What to produce: Skip the pictures. Give all the data again exactly.

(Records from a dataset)

»»

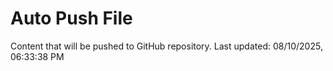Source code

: # Auto Push File

Content that will be pushed to GitHub repository.
Last updated: 08/10/2025, 06:33:38 PM
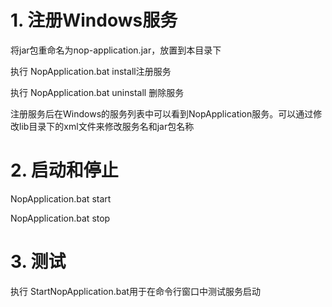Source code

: # 1. 注册Windows服务

将jar包重命名为nop-application.jar，放置到本目录下

执行 NopApplication.bat install注册服务

执行 NopApplication.bat uninstall 删除服务

注册服务后在Windows的服务列表中可以看到NopApplication服务。可以通过修改lib目录下的xml文件来修改服务名和jar包名称

# 2. 启动和停止

NopApplication.bat start 

NopApplication.bat stop

# 3. 测试
执行 StartNopApplication.bat用于在命令行窗口中测试服务启动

««

Response area:
Source code

: # Auto Push File

Content that will be pushed to GitHub repository.
Last updated: 08/10/2025, 06:33:38 PM
Source code

: # 1. 注册Windows服务

将jar包重命名为nop-application.jar，放置到本目录下

执行 NopApplication.bat install注册服务

执行 NopApplication.bat uninstall 删除服务

注册服务后在Windows的服务列表中可以看到NopApplication服务。可以通过修改lib目录下的xml文件来修改服务名和jar包名称

# 2. 启动和停止

NopApplication.bat start 

NopApplication.bat stop

# 3. 测试
执行 StartNopApplication.bat用于在命令行窗口中测试服务启动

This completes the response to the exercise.